Robert A. Butterworth, Atty. Gen., Tallahassee, and Johnny T. Salgado, Asst. Atty. Gen., Tampa, for appellee.
LAZZARA, Judge.
Darrell Sutton challenges the judgment and sentence of the trial court. He raises two issues on appeal. He first argues that the trial court erred in denying his motion to suppress evidence. We find no merit in this argument and affirm.
In his second argument, we again confront a situation in which a defendant complains of the improper imposition of court costs. We agree with Sutton's contention and reverse and remand for further proceedings. In doing so, we hope by this opinion to clarify an area of the law that continues to spawn unnecessary appellate review.
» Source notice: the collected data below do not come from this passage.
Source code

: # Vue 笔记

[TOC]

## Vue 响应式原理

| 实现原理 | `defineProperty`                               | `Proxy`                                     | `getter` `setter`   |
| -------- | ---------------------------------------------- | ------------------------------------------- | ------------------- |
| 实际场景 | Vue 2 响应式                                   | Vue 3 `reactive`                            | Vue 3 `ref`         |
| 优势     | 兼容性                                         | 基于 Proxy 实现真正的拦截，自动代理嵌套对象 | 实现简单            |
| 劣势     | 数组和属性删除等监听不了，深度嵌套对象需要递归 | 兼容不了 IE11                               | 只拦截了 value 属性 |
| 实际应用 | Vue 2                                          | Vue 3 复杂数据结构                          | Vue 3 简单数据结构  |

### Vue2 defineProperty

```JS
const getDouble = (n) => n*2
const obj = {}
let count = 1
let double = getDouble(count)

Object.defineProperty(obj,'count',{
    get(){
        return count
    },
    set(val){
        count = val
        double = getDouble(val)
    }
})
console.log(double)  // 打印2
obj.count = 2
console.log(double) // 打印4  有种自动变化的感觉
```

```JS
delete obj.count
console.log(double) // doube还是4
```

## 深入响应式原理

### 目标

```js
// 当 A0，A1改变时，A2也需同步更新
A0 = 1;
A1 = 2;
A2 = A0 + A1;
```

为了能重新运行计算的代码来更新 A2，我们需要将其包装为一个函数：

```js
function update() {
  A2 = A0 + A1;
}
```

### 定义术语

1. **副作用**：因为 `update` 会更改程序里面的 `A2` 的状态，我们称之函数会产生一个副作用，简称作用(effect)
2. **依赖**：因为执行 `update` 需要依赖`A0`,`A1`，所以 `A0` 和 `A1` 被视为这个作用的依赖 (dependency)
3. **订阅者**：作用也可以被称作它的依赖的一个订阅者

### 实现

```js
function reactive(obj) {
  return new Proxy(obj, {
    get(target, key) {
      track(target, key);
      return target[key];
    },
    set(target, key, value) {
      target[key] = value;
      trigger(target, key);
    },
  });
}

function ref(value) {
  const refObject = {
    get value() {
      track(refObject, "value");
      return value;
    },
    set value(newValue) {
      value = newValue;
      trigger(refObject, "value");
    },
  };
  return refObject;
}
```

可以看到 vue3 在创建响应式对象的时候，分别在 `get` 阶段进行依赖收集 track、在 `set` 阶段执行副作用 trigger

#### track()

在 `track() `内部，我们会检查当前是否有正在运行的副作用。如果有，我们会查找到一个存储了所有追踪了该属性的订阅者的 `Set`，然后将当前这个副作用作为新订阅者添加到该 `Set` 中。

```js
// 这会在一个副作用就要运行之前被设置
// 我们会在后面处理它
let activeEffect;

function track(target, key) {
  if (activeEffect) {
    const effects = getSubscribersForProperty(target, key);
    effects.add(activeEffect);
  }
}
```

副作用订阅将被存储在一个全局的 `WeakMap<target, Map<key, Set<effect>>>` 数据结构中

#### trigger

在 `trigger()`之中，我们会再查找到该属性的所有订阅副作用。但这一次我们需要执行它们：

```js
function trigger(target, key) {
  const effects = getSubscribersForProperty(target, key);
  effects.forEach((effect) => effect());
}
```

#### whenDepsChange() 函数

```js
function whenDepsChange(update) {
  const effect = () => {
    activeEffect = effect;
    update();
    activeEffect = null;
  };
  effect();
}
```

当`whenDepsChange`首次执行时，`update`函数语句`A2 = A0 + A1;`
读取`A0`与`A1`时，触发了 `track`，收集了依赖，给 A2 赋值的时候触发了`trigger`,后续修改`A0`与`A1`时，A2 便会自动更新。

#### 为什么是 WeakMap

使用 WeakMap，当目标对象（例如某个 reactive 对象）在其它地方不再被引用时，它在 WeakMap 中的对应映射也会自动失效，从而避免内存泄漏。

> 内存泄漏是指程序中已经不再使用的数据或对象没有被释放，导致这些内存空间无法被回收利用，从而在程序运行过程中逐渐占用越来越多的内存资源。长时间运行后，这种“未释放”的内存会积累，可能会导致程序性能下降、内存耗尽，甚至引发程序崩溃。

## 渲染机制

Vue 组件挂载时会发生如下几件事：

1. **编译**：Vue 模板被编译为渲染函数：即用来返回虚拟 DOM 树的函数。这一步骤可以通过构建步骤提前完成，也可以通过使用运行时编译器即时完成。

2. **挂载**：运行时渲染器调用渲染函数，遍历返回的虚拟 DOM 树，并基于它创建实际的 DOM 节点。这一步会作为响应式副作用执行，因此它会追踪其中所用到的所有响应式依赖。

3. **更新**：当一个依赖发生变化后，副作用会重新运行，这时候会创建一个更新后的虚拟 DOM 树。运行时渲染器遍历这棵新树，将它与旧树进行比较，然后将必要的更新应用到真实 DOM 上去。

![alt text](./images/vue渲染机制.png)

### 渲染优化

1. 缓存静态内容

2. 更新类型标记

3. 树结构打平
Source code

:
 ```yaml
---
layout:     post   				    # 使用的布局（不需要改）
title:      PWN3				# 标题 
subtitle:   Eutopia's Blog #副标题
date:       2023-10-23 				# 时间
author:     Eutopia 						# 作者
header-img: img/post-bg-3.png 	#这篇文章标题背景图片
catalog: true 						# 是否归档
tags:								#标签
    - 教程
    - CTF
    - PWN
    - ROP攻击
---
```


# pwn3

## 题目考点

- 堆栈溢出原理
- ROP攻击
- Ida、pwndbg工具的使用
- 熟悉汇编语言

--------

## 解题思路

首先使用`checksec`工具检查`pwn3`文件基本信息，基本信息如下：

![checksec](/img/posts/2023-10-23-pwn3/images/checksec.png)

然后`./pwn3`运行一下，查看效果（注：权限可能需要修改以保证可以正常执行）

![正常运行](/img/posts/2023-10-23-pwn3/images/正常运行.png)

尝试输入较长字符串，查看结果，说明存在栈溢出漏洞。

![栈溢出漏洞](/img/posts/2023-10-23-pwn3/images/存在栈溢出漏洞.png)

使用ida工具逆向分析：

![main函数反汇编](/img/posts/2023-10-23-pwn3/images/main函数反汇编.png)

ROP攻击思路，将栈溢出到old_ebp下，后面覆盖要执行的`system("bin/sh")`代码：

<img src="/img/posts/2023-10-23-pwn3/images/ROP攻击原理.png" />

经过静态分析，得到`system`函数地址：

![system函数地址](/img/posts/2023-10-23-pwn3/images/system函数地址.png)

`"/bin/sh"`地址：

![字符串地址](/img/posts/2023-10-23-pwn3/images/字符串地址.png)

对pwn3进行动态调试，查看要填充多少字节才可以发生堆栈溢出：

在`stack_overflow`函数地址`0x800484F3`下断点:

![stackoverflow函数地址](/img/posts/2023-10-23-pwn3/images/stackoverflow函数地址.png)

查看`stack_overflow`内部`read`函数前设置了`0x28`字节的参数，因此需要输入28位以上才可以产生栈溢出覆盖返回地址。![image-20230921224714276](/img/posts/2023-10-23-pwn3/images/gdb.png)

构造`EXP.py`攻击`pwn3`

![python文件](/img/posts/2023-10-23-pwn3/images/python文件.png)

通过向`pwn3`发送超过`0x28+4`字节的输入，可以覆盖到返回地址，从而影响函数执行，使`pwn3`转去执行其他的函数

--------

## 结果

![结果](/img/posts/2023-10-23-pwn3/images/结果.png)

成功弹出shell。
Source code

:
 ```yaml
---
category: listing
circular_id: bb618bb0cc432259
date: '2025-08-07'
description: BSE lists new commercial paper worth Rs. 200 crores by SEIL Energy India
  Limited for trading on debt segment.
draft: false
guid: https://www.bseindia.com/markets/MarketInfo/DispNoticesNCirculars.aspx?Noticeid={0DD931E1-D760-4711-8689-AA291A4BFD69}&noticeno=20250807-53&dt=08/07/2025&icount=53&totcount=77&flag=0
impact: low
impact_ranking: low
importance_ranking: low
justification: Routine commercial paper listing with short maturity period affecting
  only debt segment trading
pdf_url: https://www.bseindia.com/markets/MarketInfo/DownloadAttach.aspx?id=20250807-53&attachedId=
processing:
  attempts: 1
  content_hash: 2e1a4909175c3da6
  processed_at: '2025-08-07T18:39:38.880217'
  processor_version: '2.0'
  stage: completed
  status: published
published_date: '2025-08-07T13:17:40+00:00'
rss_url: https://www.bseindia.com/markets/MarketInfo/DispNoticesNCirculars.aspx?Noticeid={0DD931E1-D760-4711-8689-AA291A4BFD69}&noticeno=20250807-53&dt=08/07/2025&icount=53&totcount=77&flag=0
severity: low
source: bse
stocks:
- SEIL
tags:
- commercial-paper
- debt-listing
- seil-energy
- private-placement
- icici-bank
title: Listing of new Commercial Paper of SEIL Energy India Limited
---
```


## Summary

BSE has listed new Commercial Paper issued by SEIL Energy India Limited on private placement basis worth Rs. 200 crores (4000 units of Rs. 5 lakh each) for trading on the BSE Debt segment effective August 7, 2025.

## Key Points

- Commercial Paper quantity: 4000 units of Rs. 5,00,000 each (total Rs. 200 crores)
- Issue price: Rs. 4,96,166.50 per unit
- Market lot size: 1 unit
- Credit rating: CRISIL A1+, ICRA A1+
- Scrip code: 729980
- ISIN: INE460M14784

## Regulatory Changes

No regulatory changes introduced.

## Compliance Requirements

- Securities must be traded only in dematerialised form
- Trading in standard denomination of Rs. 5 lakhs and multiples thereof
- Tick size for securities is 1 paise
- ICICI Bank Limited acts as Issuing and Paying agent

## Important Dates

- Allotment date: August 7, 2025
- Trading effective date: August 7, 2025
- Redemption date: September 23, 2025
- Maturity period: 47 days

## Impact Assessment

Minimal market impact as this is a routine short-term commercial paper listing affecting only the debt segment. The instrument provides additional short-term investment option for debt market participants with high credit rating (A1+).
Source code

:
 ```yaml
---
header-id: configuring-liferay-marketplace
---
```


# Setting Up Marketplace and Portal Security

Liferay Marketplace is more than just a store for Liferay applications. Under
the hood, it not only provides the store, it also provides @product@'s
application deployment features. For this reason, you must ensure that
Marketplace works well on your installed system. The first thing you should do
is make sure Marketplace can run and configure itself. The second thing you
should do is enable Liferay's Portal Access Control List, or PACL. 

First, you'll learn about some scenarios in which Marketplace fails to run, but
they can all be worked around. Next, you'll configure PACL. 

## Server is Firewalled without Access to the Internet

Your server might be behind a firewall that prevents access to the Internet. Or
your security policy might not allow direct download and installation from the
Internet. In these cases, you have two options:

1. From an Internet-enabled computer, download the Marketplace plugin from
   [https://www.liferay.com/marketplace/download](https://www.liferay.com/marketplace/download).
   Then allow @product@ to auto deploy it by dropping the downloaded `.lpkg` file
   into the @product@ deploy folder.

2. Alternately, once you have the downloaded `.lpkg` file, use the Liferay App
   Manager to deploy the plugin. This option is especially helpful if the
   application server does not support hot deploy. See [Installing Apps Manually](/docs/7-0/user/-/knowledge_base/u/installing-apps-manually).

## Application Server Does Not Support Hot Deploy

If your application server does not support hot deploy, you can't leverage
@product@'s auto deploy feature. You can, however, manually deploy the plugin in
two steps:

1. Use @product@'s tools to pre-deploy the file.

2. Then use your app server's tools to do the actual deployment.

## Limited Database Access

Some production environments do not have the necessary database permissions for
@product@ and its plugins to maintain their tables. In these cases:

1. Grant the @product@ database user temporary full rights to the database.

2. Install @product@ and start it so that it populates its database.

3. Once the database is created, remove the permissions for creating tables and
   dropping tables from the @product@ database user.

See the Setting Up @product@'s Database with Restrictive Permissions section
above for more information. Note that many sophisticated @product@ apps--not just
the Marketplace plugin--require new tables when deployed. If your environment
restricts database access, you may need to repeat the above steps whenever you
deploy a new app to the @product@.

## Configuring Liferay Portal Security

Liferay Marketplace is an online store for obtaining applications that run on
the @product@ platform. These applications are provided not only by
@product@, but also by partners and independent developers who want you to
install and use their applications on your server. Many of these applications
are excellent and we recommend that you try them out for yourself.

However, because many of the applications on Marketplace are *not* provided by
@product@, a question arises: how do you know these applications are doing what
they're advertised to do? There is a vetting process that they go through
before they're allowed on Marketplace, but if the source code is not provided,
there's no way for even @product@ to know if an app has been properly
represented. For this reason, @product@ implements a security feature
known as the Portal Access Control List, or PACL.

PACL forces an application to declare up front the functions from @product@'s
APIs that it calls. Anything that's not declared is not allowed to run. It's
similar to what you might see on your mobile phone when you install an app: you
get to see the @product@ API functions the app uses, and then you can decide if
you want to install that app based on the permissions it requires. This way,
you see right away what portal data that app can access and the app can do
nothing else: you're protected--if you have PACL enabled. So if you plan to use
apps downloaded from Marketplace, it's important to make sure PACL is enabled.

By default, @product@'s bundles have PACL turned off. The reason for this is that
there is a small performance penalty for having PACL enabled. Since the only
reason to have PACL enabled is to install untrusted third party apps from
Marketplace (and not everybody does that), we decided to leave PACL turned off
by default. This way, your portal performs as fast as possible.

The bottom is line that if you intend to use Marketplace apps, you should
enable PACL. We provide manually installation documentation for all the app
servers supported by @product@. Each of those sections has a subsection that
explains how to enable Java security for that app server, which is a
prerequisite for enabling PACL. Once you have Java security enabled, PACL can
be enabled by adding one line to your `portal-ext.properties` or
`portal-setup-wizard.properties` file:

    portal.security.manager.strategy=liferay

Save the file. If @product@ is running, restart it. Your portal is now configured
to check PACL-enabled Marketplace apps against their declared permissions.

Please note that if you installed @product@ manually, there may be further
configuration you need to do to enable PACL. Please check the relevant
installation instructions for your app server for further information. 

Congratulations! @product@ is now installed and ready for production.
Sutton entered an open plea of nolo contendere to various criminal offenses, specifically reserving the right to appeal the denial of his motion to suppress. The trial court sentenced him to a period of probation and orally announced that as a special condition he was to pay $600 in court costs and $100 to the Hillsborough County drug education fund. The trial court gave no statutory basis for the imposition of these costs and did not give Sutton any prior notice of its intent to make an assessment for the drug education fund.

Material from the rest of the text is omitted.